Monday, May 17, 2010

Lunchtime Practice Run

No, I didn’t go for a practice run at lunchtime, and I probably never will. Running doesn’t interest me and seems mostly an opportunity for boredom and knee damage. Instead, the title refers to a Practice Lunch.

Since we won’t know whether Q-ster will be eating lunch at kindergarten until the day before school starts, I thought it would be a good idea for him to have lunch away from home at least once, so it would seem more familiar if that ends up being his schedule. We signed him up for “lunch bunch” at preschool, and today he joined some of his friends who regularly attend.

It was also good practice for me to actually pack the lunch, and I go on record in agreeing with the parents who say that one should prepare it the night before in order to make the morning schedule go smoother. Next time.

The little dude ate his sandwich, cherry tomatoes and surprise bite of chocolate, and enjoyed the novelty of carrying his lunch box. I’m totally going to have to subscribe to some kind of lunch idea website, otherwise he’s going to be stuck with turkey sandwiches for months.

We also took both boys to their annual physical checkups today, and the doctor pronounced them both healthy. She took the time to question Q-ster thoroughly, and it was neat to see him interact with an adult like the ready-for-schooler he is. He got a little nervous in repeating his phone number and didn’t quite get it right, but he recited it to me at home correctly afterwards. We’ll have to practice more.

We told the doctor that he was reading pretty well, and she mused that being ‘ahead’ sometimes makes kids bored in class, but we mentioned our school district and she immediately agreed that he’d fit right in. I expect lots of the kids will be reading. However, we didn’t help him learn to read because we were trying to get ahead. We just helped him because we would have had to refuse to answer his questions and withhold information to keep him from reading.

This is where I don’t understand the educational theories that say you shouldn’t teach kids to read until age 7 (Waldorf, I think.) The little dude was puzzling things out for a long time, and loves to be able to read street signs, cereal boxes, and make sense of the world around him. It’s also where it becomes obvious exactly what a handicap illiteracy is for adults.

Off soapbox. There is an unfortunate side effect to the reading, and that is now Q-ster can tell that his father has a stash of Star Wars action figures tucked away in the garage. “Look, that box says Star Wars!”

Back at the doctor’s office, Buster told the doctor repeatedly that he was five (like his big brother), and she was amused. He’s growing well, and did his best to show his gymnastic tendencies in the confines of the office.

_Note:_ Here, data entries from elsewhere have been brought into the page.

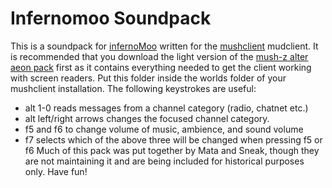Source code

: # Infernomoo Soundpack
This is a soundpack for [infernoMoo](https://www.mudconnect.com/cgi-bin/search.cgi?mode=mud_listing&mud=InfernoMOO) written for the [mushclient](http://www.gammon.com.au/downloads/dlmushclient.htm) mudclient. It is recommended that you download the light version of the [mush-z alter aeon pack](http://download.mush-z.com/alter-aeon-mush-z-lite.exe) first as it contains everything needed to get the client working with screen readers. Put this folder inside the worlds folder of your mushclient installation. The following keystrokes are useful:
* alt 1-0 reads messages from a channel category (radio, chatnet etc.)
* alt left/right arrows changes the focused channel category.
* f5 and f6 to change volume of music, ambience, and sound volume
* f7 selects which of the above three will be changed when pressing f5 or f6
Much of this pack was put together by Mata and Sneak, though they are not maintaining it and are being included for historical purposes only.
Have fun!
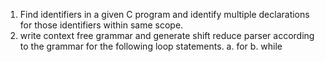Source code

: 1. Find identifiers in a given C program and identify multiple declarations for those identifiers within same scope.
2. write context free grammar and generate shift reduce parser according to the grammar for the following loop statements.
   a. for
   b. while
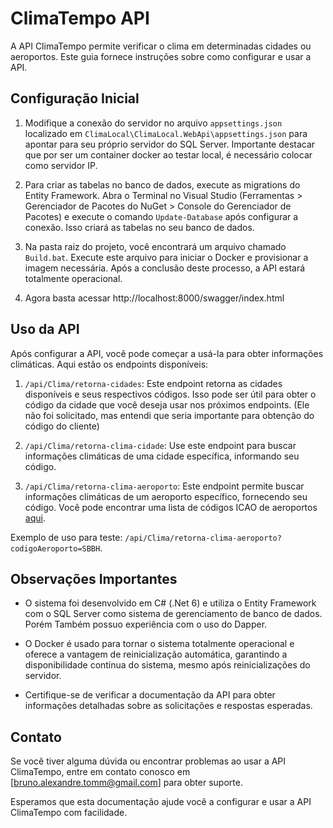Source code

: # ClimaTempo API

A API ClimaTempo permite verificar o clima em determinadas cidades ou aeroportos. Este guia fornece instruções sobre como configurar e usar a API.

## Configuração Inicial

1. Modifique a conexão do servidor no arquivo `appsettings.json` localizado em `ClimaLocal\ClimaLocal.WebApi\appsettings.json` para apontar para seu próprio servidor do SQL Server. Importante destacar que por ser um container docker ao testar local, é necessário colocar como servidor IP.

2. Para criar as tabelas no banco de dados, execute as migrations do Entity Framework. Abra o Terminal no Visual Studio (Ferramentas > Gerenciador de Pacotes do NuGet > Console do Gerenciador de Pacotes) e execute o comando `Update-Database` após configurar a conexão. Isso criará as tabelas no seu banco de dados.

3. Na pasta raiz do projeto, você encontrará um arquivo chamado `Build.bat`. Execute este arquivo para iniciar o Docker e provisionar a imagem necessária. Após a conclusão deste processo, a API estará totalmente operacional.

4. Agora basta acessar http://localhost:8000/swagger/index.html

## Uso da API

Após configurar a API, você pode começar a usá-la para obter informações climáticas. Aqui estão os endpoints disponíveis:

1. `/api/Clima/retorna-cidades`: Este endpoint retorna as cidades disponíveis e seus respectivos códigos. Isso pode ser útil para obter o código da cidade que você deseja usar nos próximos endpoints. (Ele não foi solicitado, mas entendi que seria importante para obtenção do código do cliente)

2. `/api/Clima/retorna-clima-cidade`: Use este endpoint para buscar informações climáticas de uma cidade específica, informando seu código.

3. `/api/Clima/retorna-clima-aeroporto`: Este endpoint permite buscar informações climáticas de um aeroporto específico, fornecendo seu código. Você pode encontrar uma lista de códigos ICAO de aeroportos [aqui](https://pt.wikipedia.org/wiki/Lista_de_aeroportos_do_Brasil_por_c%C3%B3digo_aeroportu%C3%A1rio_ICAO).


Exemplo de uso para teste: `/api/Clima/retorna-clima-aeroporto?codigoAeroporto=SBBH`.

## Observações Importantes

- O sistema foi desenvolvido em C# (.Net 6) e utiliza o Entity Framework com o SQL Server como sistema de gerenciamento de banco de dados. Porém Também possuo experiência com o uso do Dapper.

- O Docker é usado para tornar o sistema totalmente operacional e oferece a vantagem de reinicialização automática, garantindo a disponibilidade contínua do sistema, mesmo após reinicializações do servidor.

- Certifique-se de verificar a documentação da API para obter informações detalhadas sobre as solicitações e respostas esperadas.

## Contato

Se você tiver alguma dúvida ou encontrar problemas ao usar a API ClimaTempo, entre em contato conosco em [bruno.alexandre.tomm@gmail.com] para obter suporte.

Esperamos que esta documentação ajude você a configurar e usar a API ClimaTempo com facilidade.


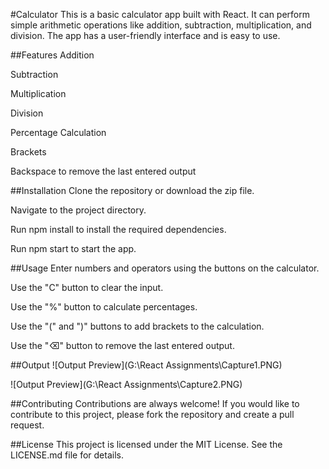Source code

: #Calculator
This is a basic calculator app built with React. It can perform simple arithmetic operations like addition, subtraction, multiplication, and division. The app has a user-friendly interface and is easy to use.

##Features
Addition

Subtraction

Multiplication

Division

Percentage Calculation

Brackets

Backspace to remove the last entered output

##Installation
Clone the repository or download the zip file.

Navigate to the project directory.

Run npm install to install the required dependencies.

Run npm start to start the app.

##Usage
Enter numbers and operators using the buttons on the calculator.

Use the "C" button to clear the input.

Use the "%" button to calculate percentages.

Use the "(" and ")" buttons to add brackets to the calculation.

Use the "⌫" button to remove the last entered output.

##Output
![Output Preview](G:\React Assignments\Capture1.PNG)

![Output Preview](G:\React Assignments\Capture2.PNG)


##Contributing
Contributions are always welcome! If you would like to contribute to this project, please fork the repository and create a pull request.

##License
This project is licensed under the MIT License. See the LICENSE.md file for details.
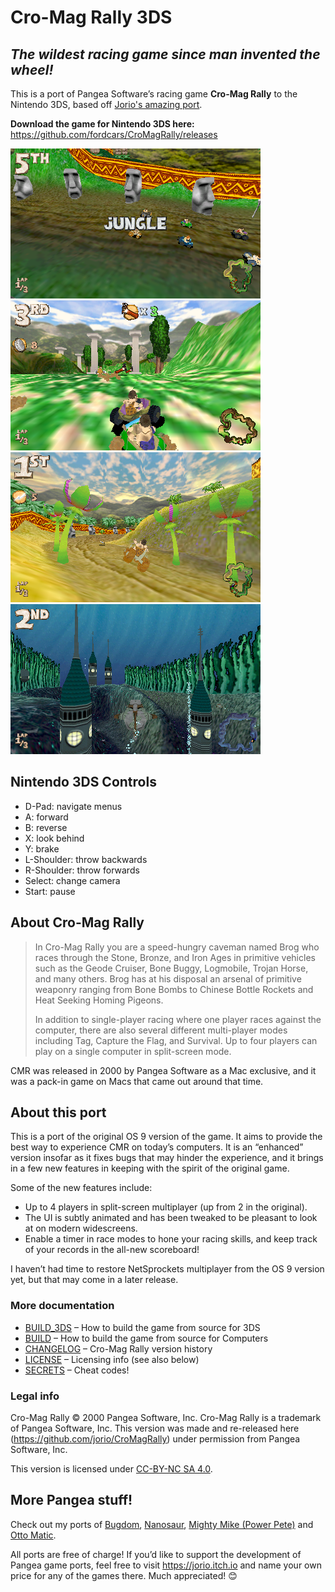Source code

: # Cro-Mag Rally 3DS

## *The wildest racing game since man invented the wheel!*

This is a port of Pangea Software’s racing game **Cro-Mag Rally** to the Nintendo 3DS, based off [Jorio's amazing port](https://github.com/jorio/CroMagRally).

**Download the game for Nintendo 3DS here:** https://github.com/fordcars/CroMagRally/releases

![Cro-Mag Rally Screenshot](docs/3ds_jungle.png)
![Cro-Mag Rally Screenshot](docs/3ds_crete.png)
![Cro-Mag Rally Screenshot](docs/3ds_race.png)
![Cro-Mag Rally Screenshot](docs/3ds_atlantis.png)

## Nintendo 3DS Controls
* D-Pad: navigate menus
* A: forward
* B: reverse
* X: look behind
* Y: brake
* L-Shoulder: throw backwards
* R-Shoulder: throw forwards
* Select: change camera
* Start: pause

## About Cro-Mag Rally

> In Cro-Mag Rally you are a speed-hungry caveman named Brog who races through the Stone, Bronze, and Iron Ages in primitive vehicles such as the Geode Cruiser, Bone Buggy, Logmobile, Trojan Horse, and many others. Brog has at his disposal an arsenal of primitive weaponry ranging from Bone Bombs to Chinese Bottle Rockets and Heat Seeking Homing Pigeons.
> 
> In addition to single-player racing where one player races against the computer, there are also several different multi-player modes including Tag, Capture the Flag, and Survival. Up to four players can play on a single computer in split-screen mode.

CMR was released in 2000 by Pangea Software as a Mac exclusive, and it was a pack-in game on Macs that came out around that time.

## About this port

This is a port of the original OS 9 version of the game. It aims to provide the best way to experience CMR on today’s computers. It is an “enhanced” version insofar as it fixes bugs that may hinder the experience, and it brings in a few new features in keeping with the spirit of the original game.

Some of the new features include:
- Up to 4 players in split-screen multiplayer (up from 2 in the original).
- The UI is subtly animated and has been tweaked to be pleasant to look at on modern widescreens.
- Enable a timer in race modes to hone your racing skills, and keep track of your records in the all-new scoreboard!

I haven’t had time to restore NetSprockets multiplayer from the OS 9 version yet, but that may come in a later release.

### More documentation

- [BUILD_3DS](BUILD_3DS.md) – How to build the game from source for 3DS
- [BUILD](BUILD.md) – How to build the game from source for Computers
- [CHANGELOG](CHANGELOG.md) – Cro-Mag Rally version history
- [LICENSE](LICENSE.md) – Licensing info (see also below)
- [SECRETS](SECRETS.md) – Cheat codes!

### Legal info

Cro-Mag Rally © 2000 Pangea Software, Inc. Cro-Mag Rally is a trademark of Pangea Software, Inc. This version was made and re-released here (https://github.com/jorio/CroMagRally) under permission from Pangea Software, Inc.

This version is licensed under [CC-BY-NC SA 4.0](LICENSE.md).

## More Pangea stuff!

Check out my ports of [Bugdom](https://github.com/jorio/Bugdom), [Nanosaur](https://github.com/jorio/Nanosaur), [Mighty Mike (Power Pete)](https://github.com/jorio/MightyMike) and [Otto Matic](https://github.com/jorio/OttoMatic).

All ports are free of charge! If you’d like to support the development of Pangea game ports, feel free to visit https://jorio.itch.io and name your own price for any of the games there. Much appreciated! 😊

We are grateful to have two healthy kids!

~
In completely unrelated news, Guy Kawasaki posted two interesting articles today: How to be Persuasive and How to be Fascinating.

3 comments:

Bob said...

Great checkup.
Q-ster found the advantage of being able to read, no turning back now.
Both articles are great, especially the first one.

mayberry said...

I have wondered the same thing about Waldorf. Some kids are just early readers. I don't see any need to push and pressure those who aren't ready, but it also seems silly to hold back those who are.

We just found out the kindergarten teacher at our school is leaving. There goes years of careful prep for our new kindergartner! He's all excited to be in Mrs. B's class.

Amber said...

You know, when I try to get adventurous with the daycare lunch, my 5-year-old rebels. Sometimes they LIKE eating turkey sandwiches for months on end. Or, in our case, pasta.